Disorders Affecting Proximal Esophagus

Primary
- Cricopharyngeal achalasia
- Cricopharyngeal incoordination
- Cricopharyngeal hypotension
Secondary
- Central nervous system:
- Meningocele
- Arnold-Chiari malformation
- Cerebrovascular accidents
- Multiple sclerosis
- Autonomic nervous system:
- Familial dysautonomia
- Motor neurons
- Bulbar poliomyelitis
- Neuromuscular junction:
- Myasthenia gravis
- Botulism
- Striated muscle:
- Polymyositis
- Dermatomyositis
- Muscular dystrophy

Diseases Affecting Distal Esophagus

Primary
- Achalasia
- Diffuse esophageal spasm
- Nutcracker esophagus
- Nonspecific esophageal motility disorder
Secondary esophageal motility disorders
- Gastroesophageal reflux
- Hirschsprung disease
- Intestinal pseudo-obstruction
- Diabetes mellitus
- Scleroderma and CREST syndrome
- Inflammatory myopathies
- Esophageal scarring
- Tracheoesophageal fistula
- Esophageal atresia

The development of solid-state manometry catheters with closely spaced sensors has allowed us to measure pressure from the pharynx to the gastroesophageal junction (GEJ) simultaneously. The recording is displaced as a Clouse plot, named after the pioneer, or as more commonly referred, high-resolution esophageal pressure topography or isobaric contour plots. Clouse plots are similar to the topographic charts used to show geographic elevation. Use of color allows for quicker interpretation of pressure, with cooler colors indicating low-pressure and warmer colors indicating high-pressure zones ( Fig. 22.1 , Table 22.1 ). The Chicago Classification (see Table 22.1 ) has standardized the diagnostic parameters for esophageal motility disorders in adults and improved interrater reliability. However, its application in younger, pediatric patients requires more evaluation. There is still a lack of normative data in children, in part because of changes in motility with the increase in length of the esophagus with age, poor patient cooperation leading to artifact, and changes in neurologic and developmental maturation of esophageal function. ^, Differences between the adult and pediatric parameters have not been elucidated. Furthermore, maturation of the peristaltic chain may continue through the toddler years. Even identifying complete swallows can be challenging based on work done by Staiano and colleagues, who showed that the first pressure segment is not always clearly discernible in young infants.

TABLE 22.1

Esophageal Pressure Topography Metrics

Adapted from Gyawali CP, Bredenoord AJ, Conklin JL, et al. Evaluation of esophageal motor function in clinical practice. Neurogastroenterol Motil . 2013;25(2):99–133.

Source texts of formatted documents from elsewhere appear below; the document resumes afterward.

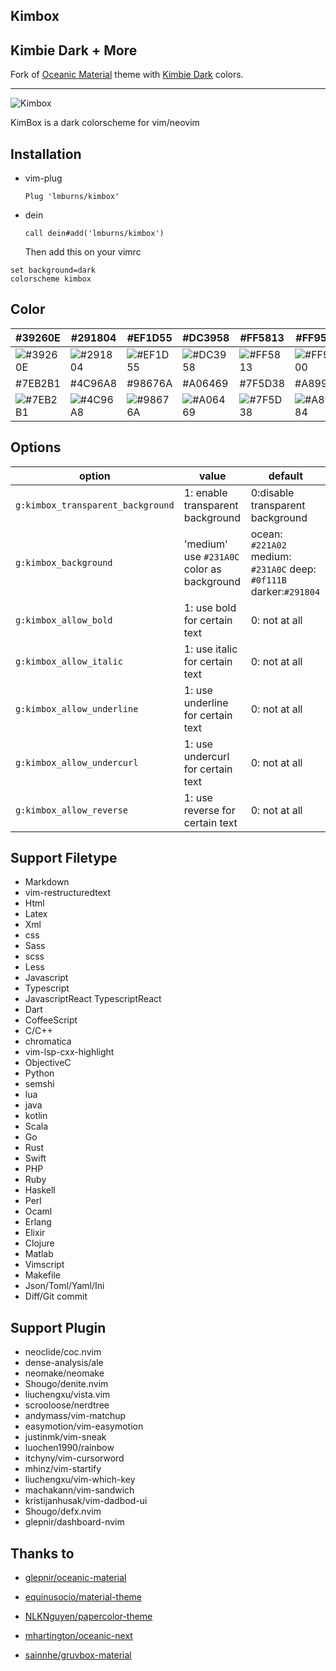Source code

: ## Kimbox
## Kimbie Dark + More

Fork of [Oceanic Material](https://github.com/glepnir/oceanic-material) theme with [Kimbie Dark](https://marketplace.visualstudio.com/items?itemName=dnamsons.kimbie-dark-plus) colors.

----

![Kimbox](https://burnsac.xyz/gallery/media/large/kimbox.png)

KimBox is a dark colorscheme for vim/neovim

## Installation

- vim-plug
  ```viml
  Plug 'lmburns/kimbox'
  ```
- dein
  ```viml
  call dein#add('lmburns/kimbox')
  ```
  Then add this on your vimrc

```viml
set background=dark
colorscheme kimbox
```

## Color

| #39260E                                                         | #291804                                                         | #EF1D55                                                         | #DC3958                                                         | #FF5813                                                         | #FF9500                                                         | #819C3B                                                         |
| --------------------------------------------------------------- | --------------------------------------------------------------- | --------------------------------------------------------------- | --------------------------------------------------------------- | --------------------------------------------------------------- | --------------------------------------------------------------- | --------------------------------------------------------------- |
| ![#39260E](https://via.placeholder.com/80/39260E/000000?text=+) | ![#291804](https://via.placeholder.com/80/291804/000000?text=+) | ![#EF1D55](https://via.placeholder.com/80/EF1D55/000000?text=+) | ![#DC3958](https://via.placeholder.com/80/DC3958/000000?text=+) | ![#FF5813](https://via.placeholder.com/80/FF5813/000000?text=+) | ![#FF9500](https://via.placeholder.com/80/FF9500/000000?text=+) | ![#819C3B](https://via.placeholder.com/80/819C3B/000000?text=+) |
| #7EB2B1                                                         | #4C96A8                                                         | #98676A                                                         | #A06469                                                         | #7F5D38                                                         | #A89984                                                         | #D9AE80                                                         |
| ![#7EB2B1](https://via.placeholder.com/80/7EB2B1/000000?text=+) | ![#4C96A8](https://via.placeholder.com/80/4C96A8/000000?text=+) | ![#98676A](https://via.placeholder.com/80/98676A/000000?text=+) | ![#A06469](https://via.placeholder.com/80/A06469/000000?text=+) | ![#7F5D38](https://via.placeholder.com/80/7F5D38/000000?text=+) | ![#A89984](https://via.placeholder.com/80/A89984/000000?text=+) | ![#D9AE80](https://via.placeholder.com/80/D9AE80/000000?text=+) |

## Options

| option                                      | value                                      | default                                                             |
| ------------------------------------------- | -----------------------------------------  | ---------------------------------------------------                 |
| `g:kimbox_transparent_background`           | 1: enable transparent background           | 0:disable transparent background                                    |
| `g:kimbox_background`                       | 'medium' use `#231A0C` color as background | ocean: `#221A02` medium: `#231A0C` deep: `#0f111B` darker:`#291804` |
| `g:kimbox_allow_bold`                       | 1: use bold for certain text               | 0: not at all                                                       |
| `g:kimbox_allow_italic`                     | 1: use italic for certain text             | 0: not at all                                                       |
| `g:kimbox_allow_underline`                  | 1: use underline for certain text          | 0: not at all                                                       |
| `g:kimbox_allow_undercurl`                  | 1: use undercurl for certain text          | 0: not at all                                                       |
| `g:kimbox_allow_reverse`                    | 1: use reverse for certain text            | 0: not at all                                                       |

## Support Filetype

- Markdown
- vim-restructuredtext
- Html
- Latex
- Xml
- css
- Sass
- scss
- Less
- Javascript
- Typescript
- JavascriptReact TypescriptReact
- Dart
- CoffeeScript
- C/C++
- chromatica
- vim-lsp-cxx-highlight
- ObjectiveC
- Python
- semshi
- lua
- java
- kotlin
- Scala
- Go
- Rust
- Swift
- PHP
- Ruby
- Haskell
- Perl
- Ocaml
- Erlang
- Elixir
- Clojure
- Matlab
- Vimscript
- Makefile
- Json/Toml/Yaml/Ini
- Diff/Git commit

## Support Plugin

- neoclide/coc.nvim
- dense-analysis/ale
- neomake/neomake
- Shougo/denite.nvim
- liuchengxu/vista.vim
- scrooloose/nerdtree
- andymass/vim-matchup
- easymotion/vim-easymotion
- justinmk/vim-sneak
- luochen1990/rainbow
- itchyny/vim-cursorword
- mhinz/vim-startify
- liuchengxu/vim-which-key
- machakann/vim-sandwich
- kristijanhusak/vim-dadbod-ui
- Shougo/defx.nvim
- glepnir/dashboard-nvim

## Thanks to

- [glepnir/oceanic-material](https://github.com/glepnir/oceanic-material)

- [equinusocio/material-theme](https://github.com/equinusocio/material-theme)

- [NLKNguyen/papercolor-theme](https://github.com/NLKNguyen/papercolor-theme)

- [mhartington/oceanic-next](https://github.com/mhartington/oceanic-next)

- [sainnhe/gruvbox-material](https://github.com/sainnhe/gruvbox-material)
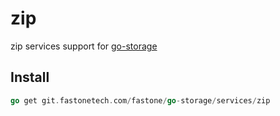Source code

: # zip

zip services support for [go-storage](https://git.fastonetech.com/fastone/go-storage)

## Install

```go
go get git.fastonetech.com/fastone/go-storage/services/zip
```
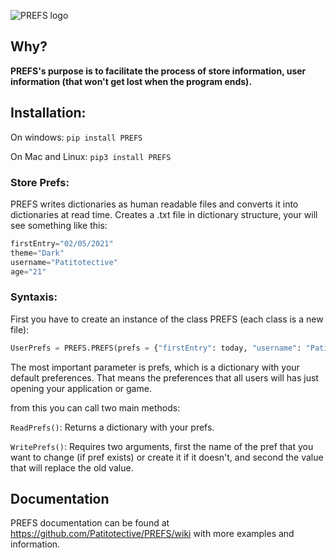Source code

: ![PREFS logo](https://github.com/Patitotective/PREFS/blob/main/Images/logo1.png?raw=true)

## Why?

**PREFS's purpose is to facilitate the process of store information, user information (that won't get lost when the program ends).**

## Installation:

On windows:
`pip install PREFS`

On Mac and Linux:
`pip3 install PREFS`

### Store Prefs:

PREFS writes dictionaries as human readable files and converts it into dictionaries at read time.
Creates a .txt file in dictionary structure, your will see something like this:

```Python
firstEntry="02/05/2021"
theme="Dark"
username="Patitotective"
age="21"
```

### Syntaxis:

First you have to create an instance of the class PREFS (each class is a new file):

```Python
UserPrefs = PREFS.PREFS(prefs = {"firstEntry": today, "username": "Patitotective", "theme": "Dark", "age": 21})
```

The most important parameter is prefs, which is a dictionary with your default preferences. That means the preferences that all users will has just opening your application or game.

from this you can call two main methods:

`ReadPrefs()`: Returns a dictionary with your prefs.

`WritePrefs()`: Requires two arguments, first the name of the pref that you want to change (if pref exists) or create it if it doesn't, and second the value that will replace the old value.

## Documentation

PREFS documentation can be found at https://github.com/Patitotective/PREFS/wiki with more examples and information.
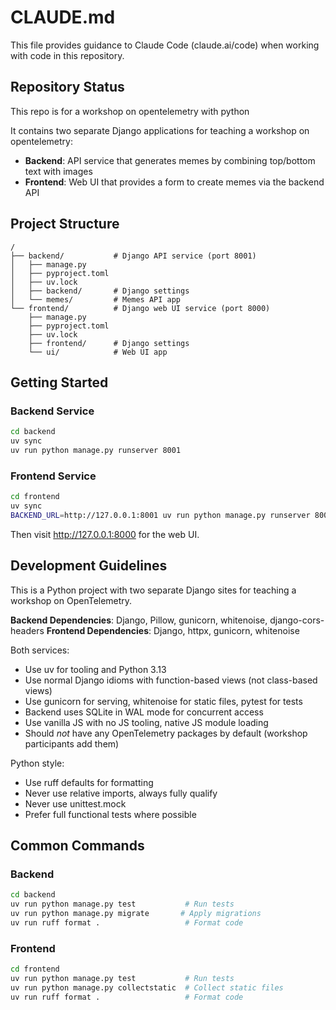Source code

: # CLAUDE.md

This file provides guidance to Claude Code (claude.ai/code) when working with code in this repository.

## Repository Status

This repo is for a workshop on opentelemetry with python

It contains two separate Django applications for teaching a workshop on opentelemetry:
- **Backend**: API service that generates memes by combining top/bottom text with images
- **Frontend**: Web UI that provides a form to create memes via the backend API

## Project Structure

```
/
├── backend/           # Django API service (port 8001)
│   ├── manage.py
│   ├── pyproject.toml
│   ├── uv.lock
│   ├── backend/       # Django settings
│   └── memes/         # Memes API app
└── frontend/          # Django web UI service (port 8000)
    ├── manage.py
    ├── pyproject.toml
    ├── uv.lock
    ├── frontend/      # Django settings
    └── ui/            # Web UI app
```

## Getting Started

### Backend Service
```bash
cd backend
uv sync
uv run python manage.py runserver 8001
```

### Frontend Service
```bash
cd frontend
uv sync
BACKEND_URL=http://127.0.0.1:8001 uv run python manage.py runserver 8000
```

Then visit http://127.0.0.1:8000 for the web UI.

## Development Guidelines

This is a Python project with two separate Django sites for teaching a workshop on OpenTelemetry.

**Backend Dependencies**: Django, Pillow, gunicorn, whitenoise, django-cors-headers
**Frontend Dependencies**: Django, httpx, gunicorn, whitenoise

Both services:
- Use uv for tooling and Python 3.13
- Use normal Django idioms with function-based views (not class-based views)
- Use gunicorn for serving, whitenoise for static files, pytest for tests
- Backend uses SQLite in WAL mode for concurrent access
- Use vanilla JS with no JS tooling, native JS module loading
- Should *not* have any OpenTelemetry packages by default (workshop participants add them)

Python style:
- Use ruff defaults for formatting
- Never use relative imports, always fully qualify
- Never use unittest.mock
- Prefer full functional tests where possible

## Common Commands

### Backend
```bash
cd backend
uv run python manage.py test           # Run tests
uv run python manage.py migrate       # Apply migrations
uv run ruff format .                   # Format code
```

### Frontend
```bash
cd frontend
uv run python manage.py test           # Run tests
uv run python manage.py collectstatic  # Collect static files
uv run ruff format .                   # Format code
```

EPT Metric	Definition	Conventional Manometry Correlate
Integrated relaxation pressure (mm Hg)	Lowest mean EGJ pressure for 4 contiguous or noncontiguous seconds of relaxation over a 10-s period (>15 mm Hg is abnormal).	LES relaxation measured with best estimate position through the EGJ (>8 mm Hg is abnormal).
Peristaltic breaks (cm), peristaltic integrity	Gap in the 20 mm Hg isobaric contour of the peristaltic contraction between the UES and EGJ, measured in axial length. Small defect: 2–5 cm in length. Large defect: 5 cm in length.	Uses the 30 mm Hg amplitude at positions 3 and 8 cm above the LES to distinguish a swallow as ineffective (abnormal if <30 mm Hg).
DCI (mm Hg-s-cm)	Amplitude-duration-length (mm Hg-s-cm) of the distal esophageal contraction greater than mm Hg from proximal to distal pressure troughs. Hypertensive: mean DCI of 10 swallows >5000. Hypercontractile: at least one swallow with a DCI >8000.	Average of 10 swallows at two recording sites positioned 3 and 8 cm above the LES. Nutcracker >180 mm Hg. Revised definition >220–260 mm Hg.
Contractile front velocity (cm s ⁻¹ )	Slope of the tangent approximating the 30 mm Hg isobaric contour between the proximal pressure trough and the CDP (>9 cm s ⁻¹ ) is abnormal.	Peristaltic progression from the UES to the LES at a rate of 2–8 cm s ⁻¹ ).
Distal latency (s)	Interval between UES relaxation and the CDP (<4.5 s is abnormal).	No correlate in conventional manometry.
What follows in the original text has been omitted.